▸ **Work order**:
Find every line of the records that has "grep" and return it.

#### Dataset records ####

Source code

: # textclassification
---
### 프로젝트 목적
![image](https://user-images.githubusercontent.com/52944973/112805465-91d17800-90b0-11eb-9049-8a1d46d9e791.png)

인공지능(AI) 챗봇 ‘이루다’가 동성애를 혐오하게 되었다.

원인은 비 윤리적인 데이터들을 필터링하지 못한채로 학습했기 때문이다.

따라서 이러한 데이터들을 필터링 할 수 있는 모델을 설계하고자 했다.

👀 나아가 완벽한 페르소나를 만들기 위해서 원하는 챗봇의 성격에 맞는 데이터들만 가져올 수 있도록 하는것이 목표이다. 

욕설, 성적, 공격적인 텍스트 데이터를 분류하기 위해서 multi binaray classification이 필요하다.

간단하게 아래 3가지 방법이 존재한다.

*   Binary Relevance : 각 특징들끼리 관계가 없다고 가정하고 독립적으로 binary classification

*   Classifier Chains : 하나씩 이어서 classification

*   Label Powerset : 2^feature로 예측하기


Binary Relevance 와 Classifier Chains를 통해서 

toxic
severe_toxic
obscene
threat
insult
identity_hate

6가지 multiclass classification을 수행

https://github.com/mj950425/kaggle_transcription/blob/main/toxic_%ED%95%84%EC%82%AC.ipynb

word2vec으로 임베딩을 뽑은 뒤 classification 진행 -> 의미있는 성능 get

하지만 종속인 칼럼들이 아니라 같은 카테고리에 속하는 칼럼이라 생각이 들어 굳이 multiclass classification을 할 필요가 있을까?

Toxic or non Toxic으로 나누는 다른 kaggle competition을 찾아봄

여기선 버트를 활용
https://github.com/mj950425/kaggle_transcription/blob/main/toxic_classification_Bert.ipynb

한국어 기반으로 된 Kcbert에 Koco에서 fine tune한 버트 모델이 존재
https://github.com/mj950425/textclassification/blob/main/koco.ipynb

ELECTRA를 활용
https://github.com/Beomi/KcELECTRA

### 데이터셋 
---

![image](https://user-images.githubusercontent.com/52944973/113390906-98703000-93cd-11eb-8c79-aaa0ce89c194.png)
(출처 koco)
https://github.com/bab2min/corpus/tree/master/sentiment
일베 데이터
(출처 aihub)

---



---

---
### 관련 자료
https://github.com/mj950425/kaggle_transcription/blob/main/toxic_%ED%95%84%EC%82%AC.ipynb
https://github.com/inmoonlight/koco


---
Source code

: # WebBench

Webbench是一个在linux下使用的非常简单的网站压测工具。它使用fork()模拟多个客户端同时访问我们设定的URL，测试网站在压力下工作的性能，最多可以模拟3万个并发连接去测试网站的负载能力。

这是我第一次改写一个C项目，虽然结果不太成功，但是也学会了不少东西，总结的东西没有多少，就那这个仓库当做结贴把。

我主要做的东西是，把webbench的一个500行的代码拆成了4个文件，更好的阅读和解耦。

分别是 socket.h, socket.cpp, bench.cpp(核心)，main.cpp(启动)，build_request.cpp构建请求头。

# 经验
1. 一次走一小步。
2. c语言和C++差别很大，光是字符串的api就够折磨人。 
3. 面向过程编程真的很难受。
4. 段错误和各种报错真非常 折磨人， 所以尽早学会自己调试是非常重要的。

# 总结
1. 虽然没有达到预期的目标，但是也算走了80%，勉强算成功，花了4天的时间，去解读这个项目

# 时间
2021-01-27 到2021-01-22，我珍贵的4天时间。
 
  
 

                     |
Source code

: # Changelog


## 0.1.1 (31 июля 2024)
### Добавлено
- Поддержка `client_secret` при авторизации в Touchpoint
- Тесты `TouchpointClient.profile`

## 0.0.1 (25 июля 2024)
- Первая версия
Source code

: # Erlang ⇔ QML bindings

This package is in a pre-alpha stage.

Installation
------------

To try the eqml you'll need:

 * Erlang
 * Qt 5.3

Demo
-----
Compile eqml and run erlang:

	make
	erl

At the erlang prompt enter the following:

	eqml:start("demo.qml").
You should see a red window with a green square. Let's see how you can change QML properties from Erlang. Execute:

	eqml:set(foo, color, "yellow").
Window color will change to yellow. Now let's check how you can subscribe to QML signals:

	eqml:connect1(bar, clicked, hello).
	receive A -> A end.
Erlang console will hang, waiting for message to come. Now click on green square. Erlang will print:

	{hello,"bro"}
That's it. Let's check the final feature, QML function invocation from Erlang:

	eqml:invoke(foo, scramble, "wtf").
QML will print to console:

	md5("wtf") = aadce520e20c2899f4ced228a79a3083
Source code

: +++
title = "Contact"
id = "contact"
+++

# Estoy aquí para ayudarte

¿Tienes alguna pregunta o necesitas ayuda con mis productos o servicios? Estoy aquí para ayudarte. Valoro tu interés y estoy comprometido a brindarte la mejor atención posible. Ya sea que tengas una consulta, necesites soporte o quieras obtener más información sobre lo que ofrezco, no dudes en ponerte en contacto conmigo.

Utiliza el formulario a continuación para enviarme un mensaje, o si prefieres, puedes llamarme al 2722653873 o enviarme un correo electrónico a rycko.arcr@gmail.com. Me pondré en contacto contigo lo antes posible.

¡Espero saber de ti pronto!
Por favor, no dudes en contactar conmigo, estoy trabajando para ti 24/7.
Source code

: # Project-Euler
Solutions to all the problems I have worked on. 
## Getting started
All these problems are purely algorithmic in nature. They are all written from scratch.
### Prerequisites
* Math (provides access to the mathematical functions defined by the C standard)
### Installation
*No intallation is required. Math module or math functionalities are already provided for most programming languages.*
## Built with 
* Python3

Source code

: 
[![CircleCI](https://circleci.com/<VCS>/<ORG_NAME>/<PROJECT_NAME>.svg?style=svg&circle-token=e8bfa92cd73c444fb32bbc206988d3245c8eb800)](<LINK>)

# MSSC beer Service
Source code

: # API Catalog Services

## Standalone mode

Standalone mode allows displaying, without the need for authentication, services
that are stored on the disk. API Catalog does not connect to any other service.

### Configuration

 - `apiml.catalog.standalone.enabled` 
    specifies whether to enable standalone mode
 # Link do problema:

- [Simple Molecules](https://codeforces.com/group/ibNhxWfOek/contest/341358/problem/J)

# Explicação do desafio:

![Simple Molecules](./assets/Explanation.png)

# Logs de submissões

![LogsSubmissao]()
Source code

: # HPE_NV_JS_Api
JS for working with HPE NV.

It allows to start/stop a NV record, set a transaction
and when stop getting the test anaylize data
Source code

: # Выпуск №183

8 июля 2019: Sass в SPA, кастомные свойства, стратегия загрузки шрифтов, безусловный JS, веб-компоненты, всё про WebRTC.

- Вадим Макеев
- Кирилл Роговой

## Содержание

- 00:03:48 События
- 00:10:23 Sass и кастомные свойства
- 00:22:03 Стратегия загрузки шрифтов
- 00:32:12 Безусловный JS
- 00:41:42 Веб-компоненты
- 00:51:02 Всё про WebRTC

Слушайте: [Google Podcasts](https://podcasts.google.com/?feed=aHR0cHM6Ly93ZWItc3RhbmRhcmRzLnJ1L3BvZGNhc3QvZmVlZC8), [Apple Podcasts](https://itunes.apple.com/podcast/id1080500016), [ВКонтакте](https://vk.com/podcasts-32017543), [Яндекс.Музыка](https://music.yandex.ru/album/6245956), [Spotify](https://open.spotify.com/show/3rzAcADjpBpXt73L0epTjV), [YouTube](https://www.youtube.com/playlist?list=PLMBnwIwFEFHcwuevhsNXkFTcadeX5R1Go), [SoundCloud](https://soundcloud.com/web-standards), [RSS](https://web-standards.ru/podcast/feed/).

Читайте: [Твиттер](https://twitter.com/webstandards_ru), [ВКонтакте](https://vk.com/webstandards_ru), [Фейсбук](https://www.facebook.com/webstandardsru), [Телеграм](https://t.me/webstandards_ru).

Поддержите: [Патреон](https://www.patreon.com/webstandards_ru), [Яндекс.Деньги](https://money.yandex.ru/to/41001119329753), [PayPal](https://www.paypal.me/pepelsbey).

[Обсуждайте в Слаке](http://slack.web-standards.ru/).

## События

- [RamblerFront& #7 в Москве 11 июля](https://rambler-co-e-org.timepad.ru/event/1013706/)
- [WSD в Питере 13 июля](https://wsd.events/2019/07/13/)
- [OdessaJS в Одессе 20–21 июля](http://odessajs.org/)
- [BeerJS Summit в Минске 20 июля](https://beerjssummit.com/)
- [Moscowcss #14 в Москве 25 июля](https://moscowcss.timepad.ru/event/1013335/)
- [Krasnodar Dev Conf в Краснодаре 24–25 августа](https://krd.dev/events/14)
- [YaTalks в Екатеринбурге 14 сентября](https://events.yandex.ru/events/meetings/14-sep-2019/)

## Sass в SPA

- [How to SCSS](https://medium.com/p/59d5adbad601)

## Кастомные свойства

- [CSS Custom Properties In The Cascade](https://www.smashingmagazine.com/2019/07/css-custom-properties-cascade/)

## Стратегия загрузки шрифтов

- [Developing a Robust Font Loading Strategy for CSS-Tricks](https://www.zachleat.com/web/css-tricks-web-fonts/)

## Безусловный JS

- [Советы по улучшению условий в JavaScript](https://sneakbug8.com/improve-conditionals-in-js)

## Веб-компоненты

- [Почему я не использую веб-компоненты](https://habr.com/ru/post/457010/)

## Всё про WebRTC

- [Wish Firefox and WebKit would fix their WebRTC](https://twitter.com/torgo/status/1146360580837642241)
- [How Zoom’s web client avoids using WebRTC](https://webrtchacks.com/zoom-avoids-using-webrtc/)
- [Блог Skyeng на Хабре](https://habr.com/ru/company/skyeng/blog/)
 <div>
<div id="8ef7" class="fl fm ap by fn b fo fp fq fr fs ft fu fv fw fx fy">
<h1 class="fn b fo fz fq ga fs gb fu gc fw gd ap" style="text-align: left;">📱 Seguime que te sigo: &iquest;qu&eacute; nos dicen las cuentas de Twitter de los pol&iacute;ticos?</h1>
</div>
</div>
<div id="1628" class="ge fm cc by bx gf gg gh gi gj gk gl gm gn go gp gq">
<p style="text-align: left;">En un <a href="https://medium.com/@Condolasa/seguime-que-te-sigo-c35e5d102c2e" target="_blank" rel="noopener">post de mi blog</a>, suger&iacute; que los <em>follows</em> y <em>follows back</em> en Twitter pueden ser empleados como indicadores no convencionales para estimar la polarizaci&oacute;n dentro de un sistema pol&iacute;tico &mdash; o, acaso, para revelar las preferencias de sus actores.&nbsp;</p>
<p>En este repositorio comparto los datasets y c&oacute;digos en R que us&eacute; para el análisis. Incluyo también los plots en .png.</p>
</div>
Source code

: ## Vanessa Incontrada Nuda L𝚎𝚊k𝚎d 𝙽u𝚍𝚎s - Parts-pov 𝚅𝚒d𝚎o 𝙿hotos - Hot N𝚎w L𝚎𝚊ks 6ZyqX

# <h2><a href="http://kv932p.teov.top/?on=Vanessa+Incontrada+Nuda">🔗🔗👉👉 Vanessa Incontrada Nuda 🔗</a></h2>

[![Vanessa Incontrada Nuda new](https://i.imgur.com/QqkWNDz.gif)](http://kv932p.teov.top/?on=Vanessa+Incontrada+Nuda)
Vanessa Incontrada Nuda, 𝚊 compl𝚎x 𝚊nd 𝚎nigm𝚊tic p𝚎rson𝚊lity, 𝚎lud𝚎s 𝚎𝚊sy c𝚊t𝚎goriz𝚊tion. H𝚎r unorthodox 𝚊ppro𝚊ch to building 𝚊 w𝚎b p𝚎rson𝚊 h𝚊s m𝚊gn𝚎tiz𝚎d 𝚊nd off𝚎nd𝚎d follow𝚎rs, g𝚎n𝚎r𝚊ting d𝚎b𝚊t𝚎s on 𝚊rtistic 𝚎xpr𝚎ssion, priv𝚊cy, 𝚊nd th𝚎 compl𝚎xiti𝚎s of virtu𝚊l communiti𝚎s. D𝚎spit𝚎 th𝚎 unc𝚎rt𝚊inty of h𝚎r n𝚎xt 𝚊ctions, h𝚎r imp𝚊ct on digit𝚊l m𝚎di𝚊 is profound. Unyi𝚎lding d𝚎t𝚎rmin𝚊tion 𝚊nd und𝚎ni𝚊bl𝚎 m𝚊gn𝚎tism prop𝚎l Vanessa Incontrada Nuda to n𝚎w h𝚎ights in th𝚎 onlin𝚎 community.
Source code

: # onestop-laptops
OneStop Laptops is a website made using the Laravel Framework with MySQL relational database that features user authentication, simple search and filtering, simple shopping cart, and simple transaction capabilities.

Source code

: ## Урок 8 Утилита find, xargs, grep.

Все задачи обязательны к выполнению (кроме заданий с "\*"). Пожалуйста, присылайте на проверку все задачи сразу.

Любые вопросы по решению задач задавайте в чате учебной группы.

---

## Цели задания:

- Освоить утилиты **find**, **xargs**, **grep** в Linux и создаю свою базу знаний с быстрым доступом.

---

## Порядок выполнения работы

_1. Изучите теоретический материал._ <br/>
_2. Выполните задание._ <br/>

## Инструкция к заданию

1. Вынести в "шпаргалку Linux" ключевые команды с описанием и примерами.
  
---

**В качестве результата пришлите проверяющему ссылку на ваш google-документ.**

####

▸ **Problem solution**:
: ## Урок 8 Утилита find, xargs, grep.
- Освоить утилиты **find**, **xargs**, **grep** в Linux и создаю свою базу знаний с быстрым доступом.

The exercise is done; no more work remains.